_What you need to do_:
Repeat word for word the lines from the top of the records through the line containing "This demonstrates how, through", and skip the pictures.

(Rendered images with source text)

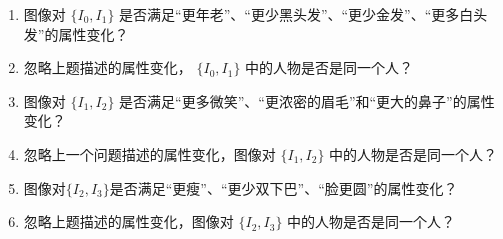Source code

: \begin{enumerate}
\item 图像对 $\{I_0, I_1\}$ 是否满足“更年老”、“更少黑头发”、“更少金发”、“更多白头发”的属性变化？

\item 忽略上题描述的属性变化， $\{I_0, I_1\}$ 中的人物是否是同一个人？

\item 图像对 $\{I_1, I_2\}$ 是否满足“更多微笑”、“更浓密的眉毛”和“更大的鼻子”的属性变化？

\item 忽略上一个问题描述的属性变化，图像对 $\{I_1, I_2\}$ 中的人物是否是同一个人？

\item 图像对$\{I_2, I_3\}$是否满足“更瘦”、“更少双下巴”、“脸更圆”的属性变化？

\item 忽略上题描述的属性变化，图像对 $\{I_2, I_3\}$ 中的人物是否是同一个人？
\end{enumerate}






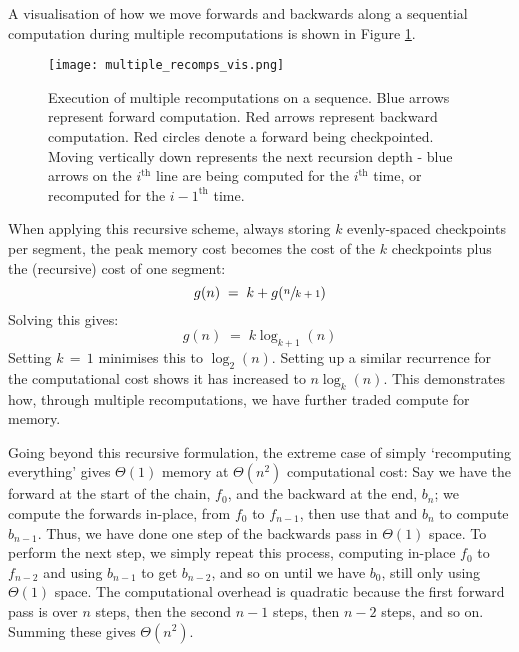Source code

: A visualisation of how we move forwards and backwards along a sequential computation during multiple recomputations is shown in Figure \ref{fig:2-multiple-recomps-vis}.

\begin{figure}[h]
    \centering
    \texttt{[image: multiple\_recomps\_vis.png]}
    \caption{Execution of multiple recomputations on a sequence. Blue arrows represent forward computation. Red arrows represent backward computation. Red circles denote a forward being checkpointed. Moving vertically down represents the next recursion depth - blue arrows on the \(i^{\mathrm{th}}\) line are being computed for the \(i^{\mathrm{th}}\) time, or recomputed for the \({i-1}^{\mathrm{th}}\) time.}
    \label{fig:2-multiple-recomps-vis}
\end{figure}

When applying this recursive scheme, always storing \(k\) evenly-spaced checkpoints per segment, the peak memory cost becomes the cost of the \(k\) checkpoints plus the (recursive) cost of one segment:
\begin{equation*}
    g(n) \;=\; k + g(\sfrac{n}{k+1})
\end{equation*}
Solving this gives:
\begin{equation*}
    g(n) \;=\; k\log_{k+1}(n)
\end{equation*}
Setting \(k\,=\,1\) minimises this to \(\log_2(n)\). 
Setting up a similar recurrence for the computational cost shows it has increased to \(n\log_k(n)\).
This demonstrates how, through multiple recomputations, we have further traded compute for memory.

Going beyond this recursive formulation, the extreme case of simply `recomputing everything' gives \(\Theta(\mathrm{1})\) memory at \(\Theta(n^2)\) computational cost:
Say we have the forward at the start of the chain, \(f_0\), and the backward at the end, \(b_n\);
we compute the forwards in-place, from \(f_0\) to \(f_{n-1}\), then use that and \(b_n\) to compute \(b_{n-1}\).
Thus, we have done one step of the backwards pass in \(\Theta(\mathrm{1})\) space.
To perform the next step, we simply repeat this process, computing in-place \(f_0\) to \(f_{n-2}\) and using \(b_{n-1}\) to get \(b_{n-2}\), and so on until we have \(b_0\), still only using \(\Theta(\mathrm{1})\) space. The computational overhead is quadratic because the first forward pass is over \(n\) steps, then the second \(n-1\) steps, then \(n-2\) steps, and so on. Summing these gives \(\Theta(n^2)\).

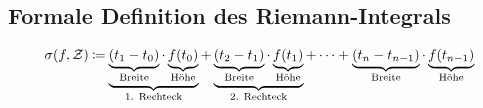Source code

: \documentclass[../../main.tex]{subfiles}
\begin{document}
\subsection{Formale Definition des Riemann-Integrals}
\label{riemannintegral-richtig}
\[\sigma(f,\mathcal{Z})\mathbin{\coloneqq} \underbrace{\underbrace{(t_1-t_0)}_{\text{Breite}}\cdot \underbrace{f(t_0)}_{\text{Höhe}}}_{\text{1. Rechteck}}+\underbrace{\underbrace{(t_2-t_1)}_{\text{Breite}}\cdot \underbrace{f(t_1)}_{\text{Höhe}}}_{\text{2. Rechteck}}+\dots+\underbrace{(t_n-t_{n-1})}_{\text{Breite}}\cdot \underbrace{f(t_{n-1})}_{\text{Höhe}}\]    
\end{document}
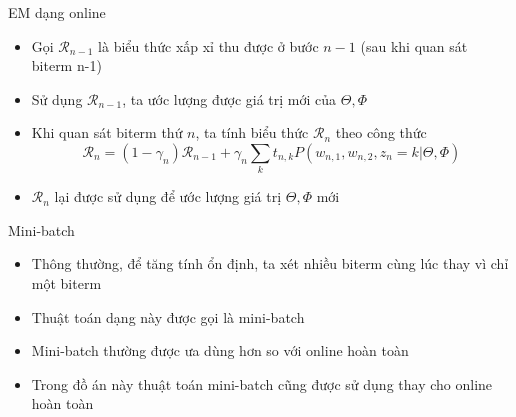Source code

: \documentclass[pdf]{beamer}
\begin{document}
\begin{frame}{EM dạng online}
	\begin{itemize}
		\item Gọi $\mathcal{R}_{n-1}$ là biểu thức xấp xỉ thu được ở bước $n-1$ (sau khi quan sát biterm n-1)
		\item Sử dụng $\mathcal{R}_{n-1}$, ta ước lượng được giá trị mới của $\Theta, \Phi$
		\item Khi quan sát biterm thứ $n$, ta tính biểu thức $\mathcal{R}_{n}$ theo công thức
			\begin{equation}
				\mathcal{R}_{n} = (1 - \gamma_{n}) \mathcal{R}_{n-1} + \gamma_{n} \sum_k t_{n,k} P(w_{n,1}, w_{n,2}, z_{n}=k | \Theta, \Phi)
			\end{equation}
		\item $\mathcal{R}_{n}$ lại được sử dụng để ước lượng giá trị $\Theta, \Phi$ mới
	\end{itemize}
\end{frame}


\begin{frame}{Mini-batch}
	\begin{itemize}
		\item Thông thường, để tăng tính ổn định, ta xét nhiều biterm cùng lúc thay vì chỉ một biterm
		\item Thuật toán dạng này được gọi là mini-batch
		\item Mini-batch thường được ưa dùng hơn so với online hoàn toàn
		\item Trong đồ án này thuật toán mini-batch cũng được sử dụng thay cho online hoàn toàn
	\end{itemize}
\end{frame}
\end{document}
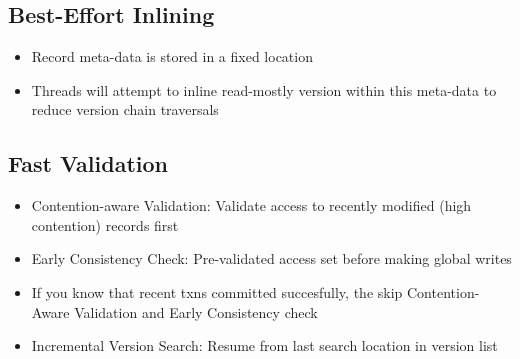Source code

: \documentclass[11pt]{article}
\begin{document}
    \subsection*{Best-Effort Inlining}
    \begin{itemize}
        \item Record meta-data is stored in a fixed location
        \item Threads will attempt to inline read-mostly version within this meta-data to reduce version chain traversals
    \end{itemize}
    \subsection*{Fast Validation}
    \begin{itemize}
        \item Contention-aware Validation: Validate access to recently modified (high contention) records first
        \item Early Consistency Check: Pre-validated access set before making global writes
        \item If you know that recent txns committed succesfully, the skip Contention-Aware Validation and Early Consistency check
        \item Incremental Version Search: Resume from last search location in version list
\end{itemize}


\newpage


\end{document}
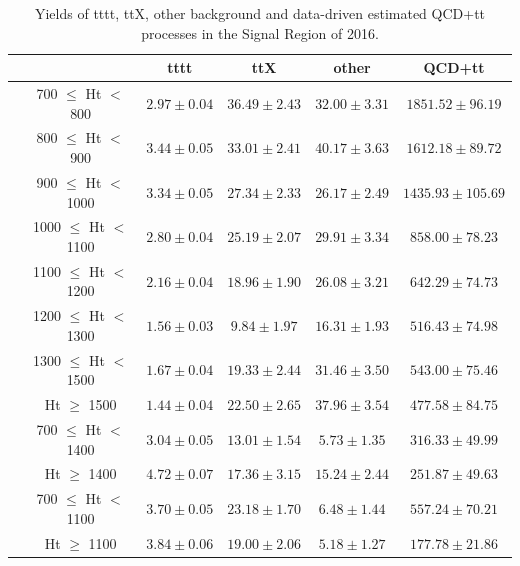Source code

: \documentclass[twoside]{article}
\begin{document}
\begin{table}[h!]
\centering
\begin{adjustbox}{width=\textwidth}
\begin{tabular}{>{\raggedright\arraybackslash}p{3cm}ccccc}
\toprule
 & & \textbf{tttt} & \textbf{ttX} & \textbf{other} & \textbf{QCD+tt} \\
\midrule
\multirow{8}{*}{$N_{RT}=1, N_{BT}=0$} 
 & 700 $\leq$ Ht $<$ 800 & $2.97 \pm 0.04$ & $36.49 \pm 2.43$ & $32.00 \pm 3.31$ & $1851.52 \pm 96.19$ \\
 & 800 $\leq$ Ht $<$ 900 & $3.44 \pm 0.05$ & $33.01 \pm 2.41$ & $40.17 \pm 3.63$ & $1612.18 \pm 89.72$ \\
 & 900 $\leq$ Ht $<$ 1000 & $3.34 \pm 0.05$ & $27.34 \pm 2.33$ & $26.17 \pm 2.49$ & $1435.93 \pm 105.69$ \\
 & 1000 $\leq$ Ht $<$ 1100 & $2.80 \pm 0.04$ & $25.19 \pm 2.07$ & $29.91 \pm 3.34$ & $858.00 \pm 78.23$ \\
 & 1100 $\leq$ Ht $<$ 1200 & $2.16 \pm 0.04$ & $18.96 \pm 1.90$ & $26.08 \pm 3.21$ & $642.29 \pm 74.73$ \\
 & 1200 $\leq$ Ht $<$ 1300 & $1.56 \pm 0.03$ & $9.84 \pm 1.97$ & $16.31 \pm 1.93$ & $516.43 \pm 74.98$ \\
 & 1300 $\leq$ Ht $<$ 1500 & $1.67 \pm 0.04$ & $19.33 \pm 2.44$ & $31.46 \pm 3.50$ & $543.00 \pm 75.46$ \\
 & Ht $\geq$ 1500 & $1.44 \pm 0.04$ & $22.50 \pm 2.65$ & $37.96 \pm 3.54$ & $477.58 \pm 84.75$ \\
\midrule
\multirow{2}{*}{$N_{RT}=1, N_{BT}\geq1$} 
 & 700 $\leq$ Ht $<$ 1400 & $3.04 \pm 0.05$ & $13.01 \pm 1.54$ & $5.73 \pm 1.35$ & $316.33 \pm 49.99$ \\
 & Ht $\geq$ 1400 & $4.72 \pm 0.07$ & $17.36 \pm 3.15$ & $15.24 \pm 2.44$ & $251.87 \pm 49.63$ \\
\midrule
\multirow{2}{*}{$N_{RT}\geq2$} 
 & 700 $\leq$ Ht $<$ 1100 & $3.70 \pm 0.05$ & $23.18 \pm 1.70$ & $6.48 \pm 1.44$ & $557.24 \pm 70.21$ \\
 & Ht $\geq$ 1100 & $3.84 \pm 0.06$ & $19.00 \pm 2.06$ & $5.18 \pm 1.27$ & $177.78 \pm 21.86$ \\
\bottomrule
\end{tabular}
\end{adjustbox}
\caption{Yields of tttt, ttX, other background and data-driven estimated QCD+tt processes in the Signal Region of 2016.}
\label{fig:yield2016}
\end{table}
\end{document}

_Problem solution_:
Source code

: \begin{enumerate}
\item 图像对 $\{I_0, I_1\}$ 是否满足“更年老”、“更少黑头发”、“更少金发”、“更多白头发”的属性变化？

\item 忽略上题描述的属性变化， $\{I_0, I_1\}$ 中的人物是否是同一个人？

\item 图像对 $\{I_1, I_2\}$ 是否满足“更多微笑”、“更浓密的眉毛”和“更大的鼻子”的属性变化？

\item 忽略上一个问题描述的属性变化，图像对 $\{I_1, I_2\}$ 中的人物是否是同一个人？

\item 图像对$\{I_2, I_3\}$是否满足“更瘦”、“更少双下巴”、“脸更圆”的属性变化？

\item 忽略上题描述的属性变化，图像对 $\{I_2, I_3\}$ 中的人物是否是同一个人？
\end{enumerate}






Source code

: A visualisation of how we move forwards and backwards along a sequential computation during multiple recomputations is shown in Figure \ref{fig:2-multiple-recomps-vis}.

\begin{figure}[h]
    \centering
    \texttt{[image: multiple\_recomps\_vis.png]}
    \caption{Execution of multiple recomputations on a sequence. Blue arrows represent forward computation. Red arrows represent backward computation. Red circles denote a forward being checkpointed. Moving vertically down represents the next recursion depth - blue arrows on the \(i^{\mathrm{th}}\) line are being computed for the \(i^{\mathrm{th}}\) time, or recomputed for the \({i-1}^{\mathrm{th}}\) time.}
    \label{fig:2-multiple-recomps-vis}
\end{figure}

When applying this recursive scheme, always storing \(k\) evenly-spaced checkpoints per segment, the peak memory cost becomes the cost of the \(k\) checkpoints plus the (recursive) cost of one segment:
\begin{equation*}
    g(n) \;=\; k + g(\sfrac{n}{k+1})
\end{equation*}
Solving this gives:
\begin{equation*}
    g(n) \;=\; k\log_{k+1}(n)
\end{equation*}
Setting \(k\,=\,1\) minimises this to \(\log_2(n)\). 
Setting up a similar recurrence for the computational cost shows it has increased to \(n\log_k(n)\).
This demonstrates how, through multiple recomputations, we have further traded compute for memory.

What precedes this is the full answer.